Monday, 27 June 2011

Tilted Cube Houses of Rotterdam

Road cycling is one of the sports that I have recently fallen in love with. By recent I mean in the last ten years or so. This coincides with the time when we started getting live tv coverage of the Tour de France in India. We get about two to three hours of coverage every day and I make it a point to watch every minute of it. Not only do I find the contest for the many prizes that the tour offers extremely absorbing, I also enjoy the fact that the tv coverage takes me like a tourist through very many different parts of France and its neighbouring countries. I also find the commentary very interesting, for it covers not only the sport but also many interesting facts related to geography, history, architecture and commerce connected with the route followed by the Tour.

The Tour de France is an annual race for individual and team prizes. It was originally conceived as a promotional event to boost the sales of a newspaper. But it has grown in popularity, and stature to become one of the premier annual sporting events of the world.

These days the racing is spread over 21 days, usually in July, with two or three rest days thrown in-between. The distance covered varies from year to year, but on an average it is around 3000 km long. Most of the racing is through France, but the race also visits neighbouring countries briefly every year. The route goes through cities, the countryside, plains and mountains. Some of the mountain climbs are particularly steep and in the plains very strong cross winds become a major factor. The race starts from a different location each year and for the last 35 years or so the last stage has always finished at the Champs Elysees.

The race route also alternates between clockwise and anti-clockwise travel across France every year. Last year's tour started in Rotterdam and took a clockwise route around France to Paris. This year the route will therefore be anticlockwise. It begins this year on Saturday, July 2nd and I have already begun to count the hours to the start.

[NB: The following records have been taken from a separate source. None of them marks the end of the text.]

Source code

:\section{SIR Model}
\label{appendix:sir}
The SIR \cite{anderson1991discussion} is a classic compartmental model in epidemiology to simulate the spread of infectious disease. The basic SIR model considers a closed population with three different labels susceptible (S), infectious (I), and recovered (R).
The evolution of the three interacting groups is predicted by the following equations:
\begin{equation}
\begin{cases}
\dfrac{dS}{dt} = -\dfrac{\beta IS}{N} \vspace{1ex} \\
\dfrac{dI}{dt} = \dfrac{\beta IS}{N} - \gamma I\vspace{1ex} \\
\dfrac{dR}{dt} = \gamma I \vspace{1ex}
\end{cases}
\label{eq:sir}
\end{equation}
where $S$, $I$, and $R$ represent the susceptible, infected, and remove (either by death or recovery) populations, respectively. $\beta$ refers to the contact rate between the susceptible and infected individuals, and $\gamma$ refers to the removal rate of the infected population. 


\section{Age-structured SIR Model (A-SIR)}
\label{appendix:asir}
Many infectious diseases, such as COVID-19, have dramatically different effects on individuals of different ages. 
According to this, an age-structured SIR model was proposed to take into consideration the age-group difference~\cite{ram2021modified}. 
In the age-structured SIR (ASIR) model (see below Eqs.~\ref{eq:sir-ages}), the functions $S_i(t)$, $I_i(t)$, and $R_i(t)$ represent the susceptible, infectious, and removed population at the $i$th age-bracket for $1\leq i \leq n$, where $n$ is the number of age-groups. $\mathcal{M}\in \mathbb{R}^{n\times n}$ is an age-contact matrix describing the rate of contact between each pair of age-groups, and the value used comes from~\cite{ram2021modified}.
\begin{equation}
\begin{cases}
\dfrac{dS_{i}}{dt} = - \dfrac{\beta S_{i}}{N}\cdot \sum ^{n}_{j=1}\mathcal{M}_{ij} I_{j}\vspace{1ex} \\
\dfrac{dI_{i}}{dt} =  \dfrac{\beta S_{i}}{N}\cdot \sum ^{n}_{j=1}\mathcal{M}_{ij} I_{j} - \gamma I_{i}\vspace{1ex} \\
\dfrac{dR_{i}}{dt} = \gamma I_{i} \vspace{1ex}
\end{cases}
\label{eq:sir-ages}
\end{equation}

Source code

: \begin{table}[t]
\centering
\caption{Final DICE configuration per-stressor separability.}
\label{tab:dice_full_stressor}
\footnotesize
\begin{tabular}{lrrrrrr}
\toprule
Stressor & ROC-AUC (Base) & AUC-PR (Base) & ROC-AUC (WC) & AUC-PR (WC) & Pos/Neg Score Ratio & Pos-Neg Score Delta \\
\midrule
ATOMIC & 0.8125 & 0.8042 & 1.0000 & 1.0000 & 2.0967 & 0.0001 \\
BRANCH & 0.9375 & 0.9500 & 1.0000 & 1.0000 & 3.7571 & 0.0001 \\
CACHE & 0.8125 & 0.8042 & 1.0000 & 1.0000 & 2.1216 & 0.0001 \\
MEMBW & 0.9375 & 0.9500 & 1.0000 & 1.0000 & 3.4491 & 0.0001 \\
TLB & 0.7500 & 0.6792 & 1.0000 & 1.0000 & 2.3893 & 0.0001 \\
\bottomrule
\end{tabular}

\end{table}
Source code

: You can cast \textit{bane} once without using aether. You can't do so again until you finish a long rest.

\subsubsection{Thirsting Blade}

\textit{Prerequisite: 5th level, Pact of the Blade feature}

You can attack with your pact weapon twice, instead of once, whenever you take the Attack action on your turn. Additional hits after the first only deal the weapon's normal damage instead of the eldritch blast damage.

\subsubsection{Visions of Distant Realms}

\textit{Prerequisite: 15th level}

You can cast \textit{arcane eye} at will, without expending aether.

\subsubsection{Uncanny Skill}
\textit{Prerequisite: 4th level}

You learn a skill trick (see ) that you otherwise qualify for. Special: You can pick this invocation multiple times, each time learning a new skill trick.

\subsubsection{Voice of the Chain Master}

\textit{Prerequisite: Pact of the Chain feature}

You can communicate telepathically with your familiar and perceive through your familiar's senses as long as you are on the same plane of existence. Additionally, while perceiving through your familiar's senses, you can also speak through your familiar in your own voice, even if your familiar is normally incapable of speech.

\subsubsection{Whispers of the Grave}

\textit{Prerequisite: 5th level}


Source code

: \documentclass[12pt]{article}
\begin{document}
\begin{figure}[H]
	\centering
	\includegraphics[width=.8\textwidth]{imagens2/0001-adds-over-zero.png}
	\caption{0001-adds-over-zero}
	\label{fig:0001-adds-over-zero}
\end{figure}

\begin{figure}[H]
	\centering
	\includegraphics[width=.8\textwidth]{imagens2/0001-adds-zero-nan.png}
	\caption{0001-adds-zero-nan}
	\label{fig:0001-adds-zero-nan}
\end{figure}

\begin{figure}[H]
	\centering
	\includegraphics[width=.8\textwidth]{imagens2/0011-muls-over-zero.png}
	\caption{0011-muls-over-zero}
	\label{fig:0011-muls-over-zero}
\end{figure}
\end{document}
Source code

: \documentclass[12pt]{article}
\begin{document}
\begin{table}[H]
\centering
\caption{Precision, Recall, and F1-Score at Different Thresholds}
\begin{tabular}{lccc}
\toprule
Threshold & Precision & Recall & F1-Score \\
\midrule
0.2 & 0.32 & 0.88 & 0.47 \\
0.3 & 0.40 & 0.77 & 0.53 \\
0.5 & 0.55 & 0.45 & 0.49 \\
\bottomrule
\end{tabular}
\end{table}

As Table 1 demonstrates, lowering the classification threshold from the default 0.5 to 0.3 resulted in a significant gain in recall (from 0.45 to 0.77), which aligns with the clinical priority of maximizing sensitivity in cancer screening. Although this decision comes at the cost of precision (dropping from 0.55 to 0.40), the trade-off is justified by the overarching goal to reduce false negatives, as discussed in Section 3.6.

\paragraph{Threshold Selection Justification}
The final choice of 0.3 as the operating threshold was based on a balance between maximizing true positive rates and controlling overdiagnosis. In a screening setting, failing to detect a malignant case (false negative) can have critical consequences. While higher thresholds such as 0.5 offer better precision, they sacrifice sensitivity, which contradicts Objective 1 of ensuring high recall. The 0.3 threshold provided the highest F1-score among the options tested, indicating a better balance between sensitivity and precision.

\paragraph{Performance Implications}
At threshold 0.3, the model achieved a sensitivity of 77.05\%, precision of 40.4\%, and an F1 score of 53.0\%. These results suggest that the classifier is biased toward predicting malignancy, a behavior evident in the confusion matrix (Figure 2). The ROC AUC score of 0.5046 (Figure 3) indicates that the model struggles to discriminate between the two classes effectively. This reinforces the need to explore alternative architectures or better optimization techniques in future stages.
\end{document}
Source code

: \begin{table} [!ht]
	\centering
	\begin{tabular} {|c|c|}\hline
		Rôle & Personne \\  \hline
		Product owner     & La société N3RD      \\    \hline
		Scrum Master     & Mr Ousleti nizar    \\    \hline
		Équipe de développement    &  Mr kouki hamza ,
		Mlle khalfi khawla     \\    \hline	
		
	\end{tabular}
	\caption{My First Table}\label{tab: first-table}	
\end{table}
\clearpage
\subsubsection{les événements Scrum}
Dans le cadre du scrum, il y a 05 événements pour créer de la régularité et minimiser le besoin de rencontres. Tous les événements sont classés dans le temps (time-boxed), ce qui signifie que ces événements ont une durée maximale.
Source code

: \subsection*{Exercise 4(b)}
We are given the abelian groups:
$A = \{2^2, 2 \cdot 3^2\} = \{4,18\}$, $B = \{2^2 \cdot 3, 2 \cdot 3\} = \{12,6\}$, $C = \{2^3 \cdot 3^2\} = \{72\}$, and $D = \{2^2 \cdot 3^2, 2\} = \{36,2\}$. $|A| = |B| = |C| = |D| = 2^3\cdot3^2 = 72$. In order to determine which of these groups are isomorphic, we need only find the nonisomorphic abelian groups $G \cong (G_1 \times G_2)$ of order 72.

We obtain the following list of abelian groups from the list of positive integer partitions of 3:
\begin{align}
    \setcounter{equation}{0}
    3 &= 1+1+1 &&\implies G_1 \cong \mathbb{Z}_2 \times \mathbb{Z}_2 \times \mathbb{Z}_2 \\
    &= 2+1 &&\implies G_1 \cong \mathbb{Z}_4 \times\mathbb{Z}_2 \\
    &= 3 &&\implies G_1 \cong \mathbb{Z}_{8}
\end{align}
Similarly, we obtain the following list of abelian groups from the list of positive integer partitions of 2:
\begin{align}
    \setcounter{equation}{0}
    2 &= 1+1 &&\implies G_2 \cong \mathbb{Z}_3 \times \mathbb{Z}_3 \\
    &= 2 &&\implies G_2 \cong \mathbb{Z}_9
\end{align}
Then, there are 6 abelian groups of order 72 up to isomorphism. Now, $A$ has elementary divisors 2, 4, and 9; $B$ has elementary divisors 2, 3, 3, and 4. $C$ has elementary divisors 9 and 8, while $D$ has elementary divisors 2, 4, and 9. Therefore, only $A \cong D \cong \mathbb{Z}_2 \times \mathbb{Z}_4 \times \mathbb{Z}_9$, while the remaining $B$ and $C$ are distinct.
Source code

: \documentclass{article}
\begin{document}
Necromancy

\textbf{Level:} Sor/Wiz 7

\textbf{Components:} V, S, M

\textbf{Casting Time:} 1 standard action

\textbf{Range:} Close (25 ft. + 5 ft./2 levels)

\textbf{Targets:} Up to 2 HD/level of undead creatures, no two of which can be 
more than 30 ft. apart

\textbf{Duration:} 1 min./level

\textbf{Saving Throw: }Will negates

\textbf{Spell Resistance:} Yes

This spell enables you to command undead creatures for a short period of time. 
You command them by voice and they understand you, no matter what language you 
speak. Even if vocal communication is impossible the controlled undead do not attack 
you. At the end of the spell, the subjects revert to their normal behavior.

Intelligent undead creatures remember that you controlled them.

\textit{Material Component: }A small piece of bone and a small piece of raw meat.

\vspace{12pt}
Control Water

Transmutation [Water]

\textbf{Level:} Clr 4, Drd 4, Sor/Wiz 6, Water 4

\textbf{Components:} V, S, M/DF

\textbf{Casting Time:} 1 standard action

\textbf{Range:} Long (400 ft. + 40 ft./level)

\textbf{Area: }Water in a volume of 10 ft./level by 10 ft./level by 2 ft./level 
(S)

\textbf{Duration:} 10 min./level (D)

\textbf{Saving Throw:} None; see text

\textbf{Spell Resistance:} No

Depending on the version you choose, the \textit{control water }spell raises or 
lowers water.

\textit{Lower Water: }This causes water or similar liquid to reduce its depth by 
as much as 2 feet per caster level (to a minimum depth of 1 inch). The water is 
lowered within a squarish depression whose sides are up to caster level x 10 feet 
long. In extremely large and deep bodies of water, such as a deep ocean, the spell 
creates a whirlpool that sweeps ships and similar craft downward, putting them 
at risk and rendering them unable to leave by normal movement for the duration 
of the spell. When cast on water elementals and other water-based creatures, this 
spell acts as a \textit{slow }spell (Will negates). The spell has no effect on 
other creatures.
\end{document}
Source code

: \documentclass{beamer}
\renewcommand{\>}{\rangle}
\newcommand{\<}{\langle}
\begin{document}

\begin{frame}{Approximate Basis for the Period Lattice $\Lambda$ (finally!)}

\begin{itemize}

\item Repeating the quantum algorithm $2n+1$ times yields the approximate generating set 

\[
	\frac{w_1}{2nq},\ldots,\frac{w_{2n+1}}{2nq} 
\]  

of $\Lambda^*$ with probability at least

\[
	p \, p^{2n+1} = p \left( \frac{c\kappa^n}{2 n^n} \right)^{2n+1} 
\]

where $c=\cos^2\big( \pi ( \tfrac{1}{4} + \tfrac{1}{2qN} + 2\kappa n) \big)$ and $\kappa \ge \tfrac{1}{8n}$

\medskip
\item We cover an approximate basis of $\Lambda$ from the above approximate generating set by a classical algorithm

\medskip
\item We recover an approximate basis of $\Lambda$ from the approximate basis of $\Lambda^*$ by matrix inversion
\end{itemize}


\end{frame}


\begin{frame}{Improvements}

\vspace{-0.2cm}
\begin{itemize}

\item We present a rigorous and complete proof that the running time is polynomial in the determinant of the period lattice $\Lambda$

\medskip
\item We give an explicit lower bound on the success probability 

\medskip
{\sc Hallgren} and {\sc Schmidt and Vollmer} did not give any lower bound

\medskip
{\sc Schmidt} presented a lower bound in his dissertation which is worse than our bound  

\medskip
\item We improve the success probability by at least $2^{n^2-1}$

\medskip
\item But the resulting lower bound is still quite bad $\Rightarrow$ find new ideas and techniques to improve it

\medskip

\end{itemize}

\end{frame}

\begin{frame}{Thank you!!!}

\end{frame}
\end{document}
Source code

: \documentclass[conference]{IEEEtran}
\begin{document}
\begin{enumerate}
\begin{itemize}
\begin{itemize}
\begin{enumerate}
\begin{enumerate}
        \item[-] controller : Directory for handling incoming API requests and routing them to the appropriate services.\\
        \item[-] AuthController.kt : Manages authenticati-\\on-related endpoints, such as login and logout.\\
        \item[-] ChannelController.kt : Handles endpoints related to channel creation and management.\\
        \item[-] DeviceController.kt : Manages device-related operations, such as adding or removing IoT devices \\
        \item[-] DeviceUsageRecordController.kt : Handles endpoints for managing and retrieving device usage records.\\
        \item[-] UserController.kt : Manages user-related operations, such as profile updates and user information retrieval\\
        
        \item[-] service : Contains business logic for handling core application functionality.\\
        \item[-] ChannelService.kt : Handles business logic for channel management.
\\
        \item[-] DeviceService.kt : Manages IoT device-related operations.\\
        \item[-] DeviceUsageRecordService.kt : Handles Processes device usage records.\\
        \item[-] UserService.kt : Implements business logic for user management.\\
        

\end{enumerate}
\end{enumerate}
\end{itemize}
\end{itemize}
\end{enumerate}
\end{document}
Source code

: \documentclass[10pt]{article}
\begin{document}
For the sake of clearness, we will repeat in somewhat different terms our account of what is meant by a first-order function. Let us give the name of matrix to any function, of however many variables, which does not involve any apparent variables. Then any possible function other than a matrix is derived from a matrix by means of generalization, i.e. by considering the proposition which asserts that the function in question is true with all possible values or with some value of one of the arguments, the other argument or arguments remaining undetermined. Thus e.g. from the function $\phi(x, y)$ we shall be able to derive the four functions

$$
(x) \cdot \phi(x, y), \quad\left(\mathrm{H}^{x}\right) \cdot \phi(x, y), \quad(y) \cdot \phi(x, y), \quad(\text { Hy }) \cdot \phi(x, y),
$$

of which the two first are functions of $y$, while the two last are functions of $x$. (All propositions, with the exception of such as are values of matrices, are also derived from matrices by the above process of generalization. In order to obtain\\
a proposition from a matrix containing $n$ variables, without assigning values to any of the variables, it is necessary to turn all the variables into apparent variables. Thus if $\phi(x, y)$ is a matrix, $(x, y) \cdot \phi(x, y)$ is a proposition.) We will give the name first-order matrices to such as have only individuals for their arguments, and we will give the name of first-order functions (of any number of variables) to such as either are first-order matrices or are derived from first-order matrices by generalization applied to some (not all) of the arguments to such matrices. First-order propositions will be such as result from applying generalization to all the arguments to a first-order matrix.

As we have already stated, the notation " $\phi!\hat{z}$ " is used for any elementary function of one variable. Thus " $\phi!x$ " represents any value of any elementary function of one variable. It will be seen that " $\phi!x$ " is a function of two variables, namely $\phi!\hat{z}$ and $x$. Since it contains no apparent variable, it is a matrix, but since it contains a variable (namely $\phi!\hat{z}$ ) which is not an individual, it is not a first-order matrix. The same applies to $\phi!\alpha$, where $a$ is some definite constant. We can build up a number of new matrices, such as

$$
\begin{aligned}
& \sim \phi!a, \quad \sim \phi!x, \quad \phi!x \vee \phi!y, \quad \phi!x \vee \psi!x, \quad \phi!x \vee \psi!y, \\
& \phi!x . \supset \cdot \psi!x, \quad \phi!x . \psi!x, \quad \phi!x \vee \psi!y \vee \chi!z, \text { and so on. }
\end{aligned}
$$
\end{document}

Last year I decided to something more than merely watch the tv coverage of the race. I decided to sketch something connected with each day's race route. It could be a distinctive landscape, or a natural feature, or a building, or monument, and do it in ink. And I also decided to stick to a fairly small sized format of around 9.5 cm x 12 cm (3.75" x 4.75") because I happened to have some cards in that size lying around. My intent was not to make these sketches very detailed, but to only capture basic forms and a sufficient amount of detail to make the landmarks identifiable. Over the next few posts I shall be sharing these sketches with you. Do let me know what you think of them

The Tour started last year with an individual time trial within Rotterdam. My first sketch is therefore one of a landmark cluster of buildings in Rotterdam - the Tilted Cube Houses designed by architect Piet Blom in 1977.


  1. Thanks for your info. on the tour of France. Your description is also readable. I hope to come back to the series for a little more leisurely reading.

  2. Thank you Benny...would love to read your comments on both the narration as well as the sketches. I am sure you will also be able to comment on many of these places and buildings.

  3. Dear Sir,
    I'm an architecture student from India. I'm preparing a photographic exhibition on European architecture, supplemented by informative sketches or drawings. I happen to fall upon the sketch by you of the Cube Houses of Rotterdam. I wish to use the sketch as part of my exhibition. The exhibition is for non-commercial purposes and you do not gain financially from its use in any way. I will ensure crediting you as the artist of the drawing. Kindly grant me the permission to use your sketch.

    Thanking You
    Sanyam Bahga
    Chandigarh, India

  4. Sanyam...I am happy to note that you find my sketch useful. You have my permission to use it in your exhibition on European architecture. While crediting me as the artist of the drawing I request you to also mention the blog where it is located.